Fact: Matt Ryan doesn't improve because he is already Perfect. The world just becomes slightly more aware of his greatness.

The pope and all the world leaders meet at the Vatican to dicuss world affairs. It’s not being reported. WHY?! Cause it’s sunday and Matt Ryan is throwing touchdowns on tv in the Georgia dome and looking damn fine doing it!

Matt Ryan takes a walk on a cold winters day; See’s an icicle hanging off a branch. The icicle takes a hair dryer and melts itself. Matt Ryan looks at the puddle and asks WHY. The puddle replys because i’ll never stack up to Matty Ice

Hall of Famer Moses Malone and future HOFer Derek jeter both chose #2 as their jersey number.
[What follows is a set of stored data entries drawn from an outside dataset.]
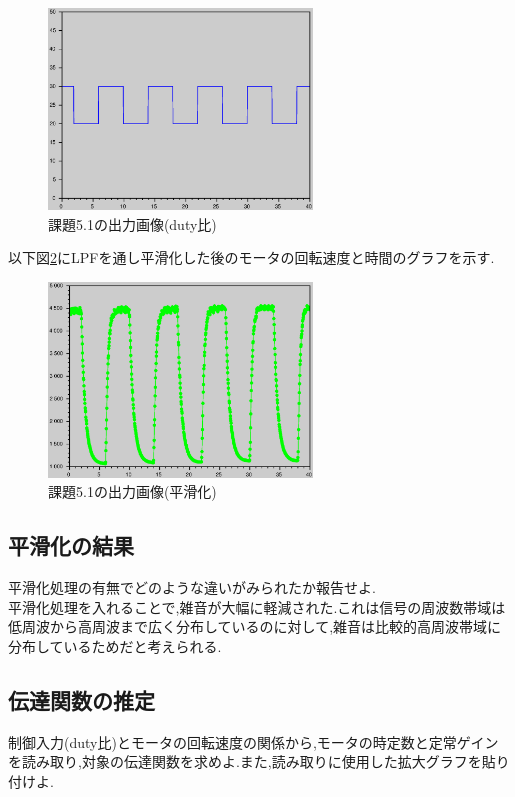 \documentclass{jarticle}
\begin{document}
\begin{figure}[H]
\begin{center}
\includegraphics[width=7.0cm]{images/kadai5-1-2.eps}
\caption{課題5.1の出力画像(duty比)}
\label{fig:kadai5-1-2}
\end{center}
\end{figure}


以下図\ref{fig:kadai5-1-3}にLPFを通し平滑化した後のモータの回転速度と時間のグラフを示す.

\begin{figure}[H]
\begin{center}
\includegraphics[width=7.0cm]{images/kadai5-1-3.eps}
\caption{課題5.1の出力画像(平滑化)}
\label{fig:kadai5-1-3}
\end{center}
\end{figure}

\subsection{平滑化の結果}
平滑化処理の有無でどのような違いがみられたか報告せよ. \\

平滑化処理を入れることで,雑音が大幅に軽減された.これは信号の周波数帯域は低周波から高周波まで広く分布しているのに対して,雑音は比較的高周波帯域に分布しているためだと考えられる.

\subsection{伝達関数の推定}
制御入力(duty比)とモータの回転速度の関係から,モータの時定数と定常ゲインを読み取り,対象の伝達関数を求めよ.また,読み取りに使用した拡大グラフを貼り付けよ. \\
\end{document}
WHY?! Cause they new Matt Ryan would one day dawn the jersey number and wanted to be spoken about in the same sentence as him.

Plymouth Rock is the traditional site of disembarkation of William Bradford and the Mayflower Pilgrims who founded Plymouth Colony in 1620. In 1631-1680 the puritans built up Boston. WHY?! No it wasn’t to have a thriving colony and the betterment of the land and country. It was cause they were told a story as a children that a godly man named Matt Ryan will one day seek an education partime residence in a land not very far from his own. So they built it up to please him with the hopes he will one day grace their land with his presence. When it came time in 2003 to pick the place told about over the years he was pleased with the colonys work and chose Boston college thus fulfilling all their life long hopes and dreams from many years ago.
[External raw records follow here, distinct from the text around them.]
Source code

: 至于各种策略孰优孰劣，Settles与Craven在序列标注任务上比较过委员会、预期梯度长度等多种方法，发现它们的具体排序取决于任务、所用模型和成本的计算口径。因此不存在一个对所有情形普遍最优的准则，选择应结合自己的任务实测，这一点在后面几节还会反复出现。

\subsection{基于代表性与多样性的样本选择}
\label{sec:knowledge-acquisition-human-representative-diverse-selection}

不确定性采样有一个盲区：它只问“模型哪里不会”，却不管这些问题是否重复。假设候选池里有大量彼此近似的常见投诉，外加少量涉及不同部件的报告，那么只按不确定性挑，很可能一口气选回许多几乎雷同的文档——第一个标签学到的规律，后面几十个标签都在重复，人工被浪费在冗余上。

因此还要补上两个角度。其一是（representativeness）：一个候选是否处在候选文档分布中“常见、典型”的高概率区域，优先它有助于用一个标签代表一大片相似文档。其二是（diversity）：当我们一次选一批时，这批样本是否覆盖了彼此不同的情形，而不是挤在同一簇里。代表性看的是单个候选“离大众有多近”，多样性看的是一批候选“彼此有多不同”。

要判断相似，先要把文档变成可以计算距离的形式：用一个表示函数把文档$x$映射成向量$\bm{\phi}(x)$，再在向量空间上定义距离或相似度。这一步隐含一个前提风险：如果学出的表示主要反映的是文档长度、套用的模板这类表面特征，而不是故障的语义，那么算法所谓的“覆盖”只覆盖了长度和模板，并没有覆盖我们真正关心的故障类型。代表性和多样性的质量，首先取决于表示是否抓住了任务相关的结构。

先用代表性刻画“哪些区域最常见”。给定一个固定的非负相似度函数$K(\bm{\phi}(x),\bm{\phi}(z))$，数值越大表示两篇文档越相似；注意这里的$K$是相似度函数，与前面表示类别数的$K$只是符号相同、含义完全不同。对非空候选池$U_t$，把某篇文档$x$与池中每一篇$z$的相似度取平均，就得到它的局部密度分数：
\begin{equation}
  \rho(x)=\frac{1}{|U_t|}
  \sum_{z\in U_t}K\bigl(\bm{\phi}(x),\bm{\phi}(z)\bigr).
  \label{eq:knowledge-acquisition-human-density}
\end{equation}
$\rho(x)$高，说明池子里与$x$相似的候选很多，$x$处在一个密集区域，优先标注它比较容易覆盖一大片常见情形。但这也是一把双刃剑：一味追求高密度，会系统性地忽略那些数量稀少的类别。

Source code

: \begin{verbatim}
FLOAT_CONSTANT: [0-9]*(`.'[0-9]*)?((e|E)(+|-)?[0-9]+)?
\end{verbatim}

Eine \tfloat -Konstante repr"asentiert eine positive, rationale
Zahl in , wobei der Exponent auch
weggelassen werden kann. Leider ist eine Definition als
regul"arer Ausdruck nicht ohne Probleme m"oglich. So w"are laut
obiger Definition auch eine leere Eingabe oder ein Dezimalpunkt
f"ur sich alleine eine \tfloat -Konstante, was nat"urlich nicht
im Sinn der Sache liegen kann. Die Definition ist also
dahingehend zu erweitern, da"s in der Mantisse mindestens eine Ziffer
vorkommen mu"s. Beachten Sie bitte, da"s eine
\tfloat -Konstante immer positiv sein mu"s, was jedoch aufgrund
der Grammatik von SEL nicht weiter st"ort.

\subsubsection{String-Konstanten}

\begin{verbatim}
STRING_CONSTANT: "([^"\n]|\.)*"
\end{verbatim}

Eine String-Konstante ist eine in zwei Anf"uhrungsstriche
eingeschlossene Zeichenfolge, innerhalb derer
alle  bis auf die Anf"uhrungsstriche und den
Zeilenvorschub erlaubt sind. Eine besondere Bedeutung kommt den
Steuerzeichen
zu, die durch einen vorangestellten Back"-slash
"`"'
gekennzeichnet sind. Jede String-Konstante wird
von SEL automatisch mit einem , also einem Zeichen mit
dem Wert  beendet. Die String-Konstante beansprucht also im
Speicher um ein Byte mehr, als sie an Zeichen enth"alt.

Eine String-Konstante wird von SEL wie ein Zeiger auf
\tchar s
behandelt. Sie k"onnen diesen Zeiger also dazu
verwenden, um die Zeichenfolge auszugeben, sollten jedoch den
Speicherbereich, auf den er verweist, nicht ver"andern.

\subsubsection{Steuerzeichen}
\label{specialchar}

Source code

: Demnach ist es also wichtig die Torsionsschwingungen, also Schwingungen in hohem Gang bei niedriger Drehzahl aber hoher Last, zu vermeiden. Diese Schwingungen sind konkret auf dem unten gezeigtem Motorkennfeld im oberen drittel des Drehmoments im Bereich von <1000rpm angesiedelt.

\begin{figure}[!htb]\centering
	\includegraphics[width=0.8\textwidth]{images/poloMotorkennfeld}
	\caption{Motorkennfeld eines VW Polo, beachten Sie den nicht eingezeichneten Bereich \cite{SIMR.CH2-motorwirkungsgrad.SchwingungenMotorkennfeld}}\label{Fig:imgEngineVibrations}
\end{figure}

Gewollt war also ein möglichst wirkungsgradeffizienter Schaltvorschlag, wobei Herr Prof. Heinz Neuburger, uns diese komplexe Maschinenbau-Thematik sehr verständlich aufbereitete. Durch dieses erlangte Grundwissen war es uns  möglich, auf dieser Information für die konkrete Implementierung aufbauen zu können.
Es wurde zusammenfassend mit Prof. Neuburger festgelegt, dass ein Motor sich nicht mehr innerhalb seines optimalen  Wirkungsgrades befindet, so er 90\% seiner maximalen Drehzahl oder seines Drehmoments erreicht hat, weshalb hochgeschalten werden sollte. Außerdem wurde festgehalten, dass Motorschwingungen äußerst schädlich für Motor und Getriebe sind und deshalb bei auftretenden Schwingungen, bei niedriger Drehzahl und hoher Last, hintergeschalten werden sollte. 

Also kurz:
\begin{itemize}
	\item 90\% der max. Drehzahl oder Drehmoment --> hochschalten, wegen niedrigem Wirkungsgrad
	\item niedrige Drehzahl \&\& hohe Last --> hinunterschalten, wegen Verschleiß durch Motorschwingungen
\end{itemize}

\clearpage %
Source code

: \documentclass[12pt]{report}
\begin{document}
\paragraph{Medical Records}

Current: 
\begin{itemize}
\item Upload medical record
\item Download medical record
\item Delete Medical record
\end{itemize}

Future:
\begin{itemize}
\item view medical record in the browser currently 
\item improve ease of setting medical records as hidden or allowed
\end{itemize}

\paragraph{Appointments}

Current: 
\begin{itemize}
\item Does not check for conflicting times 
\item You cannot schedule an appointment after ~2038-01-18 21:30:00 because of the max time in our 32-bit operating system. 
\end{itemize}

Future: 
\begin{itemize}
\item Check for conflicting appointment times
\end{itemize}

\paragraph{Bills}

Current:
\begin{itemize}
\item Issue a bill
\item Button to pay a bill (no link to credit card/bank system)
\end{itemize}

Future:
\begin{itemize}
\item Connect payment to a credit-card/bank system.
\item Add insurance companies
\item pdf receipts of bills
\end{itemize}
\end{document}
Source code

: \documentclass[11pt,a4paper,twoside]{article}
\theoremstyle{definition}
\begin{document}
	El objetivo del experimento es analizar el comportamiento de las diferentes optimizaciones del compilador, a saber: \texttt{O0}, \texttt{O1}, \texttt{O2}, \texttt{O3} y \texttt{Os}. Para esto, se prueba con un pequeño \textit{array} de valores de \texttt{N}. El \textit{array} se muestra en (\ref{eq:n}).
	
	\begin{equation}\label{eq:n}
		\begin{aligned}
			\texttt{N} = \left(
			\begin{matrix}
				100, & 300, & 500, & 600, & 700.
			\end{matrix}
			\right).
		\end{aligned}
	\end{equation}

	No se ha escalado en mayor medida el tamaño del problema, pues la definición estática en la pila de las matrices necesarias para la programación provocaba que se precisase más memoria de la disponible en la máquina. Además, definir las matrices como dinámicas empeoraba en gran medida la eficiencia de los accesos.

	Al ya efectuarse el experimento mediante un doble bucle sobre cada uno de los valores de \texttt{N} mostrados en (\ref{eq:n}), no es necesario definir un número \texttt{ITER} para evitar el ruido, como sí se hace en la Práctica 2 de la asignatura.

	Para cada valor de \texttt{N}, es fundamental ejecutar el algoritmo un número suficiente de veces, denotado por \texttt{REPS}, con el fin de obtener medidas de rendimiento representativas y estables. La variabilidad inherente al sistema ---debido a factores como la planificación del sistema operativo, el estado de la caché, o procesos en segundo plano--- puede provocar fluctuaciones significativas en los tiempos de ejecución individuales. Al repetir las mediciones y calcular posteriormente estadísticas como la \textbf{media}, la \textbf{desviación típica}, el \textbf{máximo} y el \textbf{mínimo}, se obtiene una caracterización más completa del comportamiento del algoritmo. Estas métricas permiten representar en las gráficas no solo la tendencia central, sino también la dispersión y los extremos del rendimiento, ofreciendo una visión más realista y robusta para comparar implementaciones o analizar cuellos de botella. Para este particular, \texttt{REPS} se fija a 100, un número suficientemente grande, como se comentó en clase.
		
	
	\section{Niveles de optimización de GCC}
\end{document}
In 2008 Matt Ryan was drafted by the Atlanta Falcons. The Government took notice. WHY?! Cause they knew if Matt Ryan was associated with a Falcon then it must be special. Talks are still underway to change the national bird from eagle to Falcon

When you drink you do it to get drunk. When alcohol does they do it to get Matt Ryan.

Scientist for years have been trying to prove the big bang theory. But what really happened was Matt Ryan traveled back into the beginning of time took a football and threw an absolute bomb into the sun, thus creating himself and all existence.
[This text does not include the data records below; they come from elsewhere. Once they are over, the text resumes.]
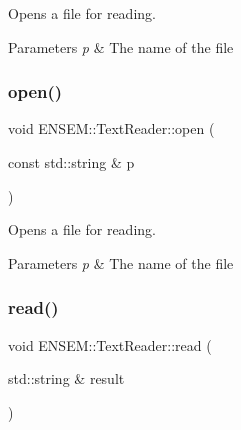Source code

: Opens a file for reading. 


\begin{DoxyParams}{Parameters}
{\em p} & The name of the file \\
\hline
\end{DoxyParams}
\mbox{\label{classENSEM_1_1TextReader_a167e412dc7a3a56fae35ccb4cc9d9029}} 
\subsubsection{\texorpdfstring{open()}{open()}\hspace{0.1cm}{\footnotesize\ttfamily [3/3]}}
{\footnotesize\ttfamily void E\+N\+S\+E\+M\+::\+Text\+Reader\+::open (\begin{DoxyParamCaption}\item[{const std\+::string \&}]{p }\end{DoxyParamCaption})}



Opens a file for reading. 


\begin{DoxyParams}{Parameters}
{\em p} & The name of the file \\
\hline
\end{DoxyParams}
\mbox{\label{classENSEM_1_1TextReader_acbeb934e3316e4cf0c74d23dbe473d19}} 
\subsubsection{\texorpdfstring{read()}{read()}\hspace{0.1cm}{\footnotesize\ttfamily [1/33]}}
{\footnotesize\ttfamily void E\+N\+S\+E\+M\+::\+Text\+Reader\+::read (\begin{DoxyParamCaption}\item[{std\+::string \&}]{result }\end{DoxyParamCaption})}

\mbox{\label{classENSEM_1_1TextReader_acbeb934e3316e4cf0c74d23dbe473d19}} 
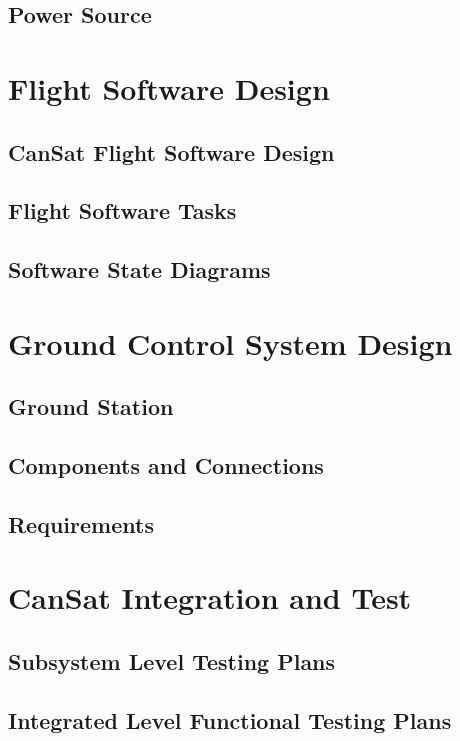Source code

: \documentclass[10pt, a4paper]{article}
\begin{document}
\subsection{Power Source}

\newpage

\section{Flight Software Design}
\subsection{CanSat Flight Software Design}
\subsection{Flight Software Tasks}
\subsection{Software State Diagrams}

\newpage

\section{Ground Control System Design}
\subsection{Ground Station}
\subsection{Components and Connections}
\subsection{Requirements}

\newpage

\section{CanSat Integration and Test}
\subsection{Subsystem Level Testing Plans}
\subsection{Integrated Level Functional Testing Plans}
\end{document}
In football there is 2 types of QB’s. Matt Ryan, and everyone who’s isn’t Matt Ryan.

Matt Ryan is so badass god gave him a fatal injury just so he could come up to heaven and give him an autograph then sent him back 100% with no recollection of dying.

Between 1899-1905 the Wright brothers weren’t trying to create a flying machine as another form of travel, They were just trying to figure out a way to one day catch the highest pass from Matt Ryan.

Charles Darwin didn’t go on a voyage to find out the origin of specifies. Days earlier he had been given a crystal ball that could see into the future. He saw Matt Ryan throwing touchdowns to Julio, Roddy, and other receivers. He then made it his life goal to find out how the universe could create such a perfect specimen and set out on his voyage.

I also had one about Einstein creating a time machine to bring Matt Ryan back to throw footballs down on Hiroshima in 1945 but I felt that was in bad taste so I didn’t write it.

Feel free to comment with your own. Let this be a fun thread. Also sorry if I'm breaking any rules with the pic I couldn't really crop it. I'll take it down if necessary.